- EXERCISE BRIEF
The pictures are to be left out, and all remaining data is to be transcribed exactly as it appears.

(DATA SHOWN)

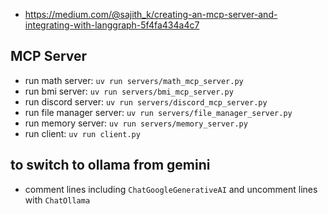 * https://medium.com/@sajith_k/creating-an-mcp-server-and-integrating-with-langgraph-5f4fa434a4c7


## MCP Server
* run math server: `uv run servers/math_mcp_server.py`
* run bmi server: `uv run servers/bmi_mcp_server.py`
* run discord server: `uv run servers/discord_mcp_server.py`
* run file manager server: `uv run servers/file_manager_server.py`
* run memory server: `uv run servers/memory_server.py`
* run client: `uv run client.py`

## to switch to ollama from gemini
* comment lines including `ChatGoogleGenerativeAI` and uncomment lines with `ChatOllama`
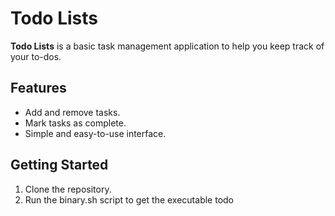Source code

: # Todo Lists

**Todo Lists** is a basic task management application to help you keep track of your to-dos.

## Features

- Add and remove tasks.
- Mark tasks as complete.
- Simple and easy-to-use interface.

## Getting Started

1. Clone the repository.
2. Run the binary.sh script to get the executable todo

(End DATA SHOWN)

- ANSWER SPACE
 * https://medium.com/@sajith_k/creating-an-mcp-server-and-integrating-with-langgraph-5f4fa434a4c7


## MCP Server
* run math server: `uv run servers/math_mcp_server.py`
* run bmi server: `uv run servers/bmi_mcp_server.py`
* run discord server: `uv run servers/discord_mcp_server.py`
* run file manager server: `uv run servers/file_manager_server.py`
* run memory server: `uv run servers/memory_server.py`
* run client: `uv run client.py`

## to switch to ollama from gemini
* comment lines including `ChatGoogleGenerativeAI` and uncomment lines with `ChatOllama`
Source code

: # Todo Lists

**Todo Lists** is a basic task management application to help you keep track of your to-dos.

## Features

- Add and remove tasks.
- Mark tasks as complete.
- Simple and easy-to-use interface.

## Getting Started

1. Clone the repository.
2. Run the binary.sh script to get the executable todo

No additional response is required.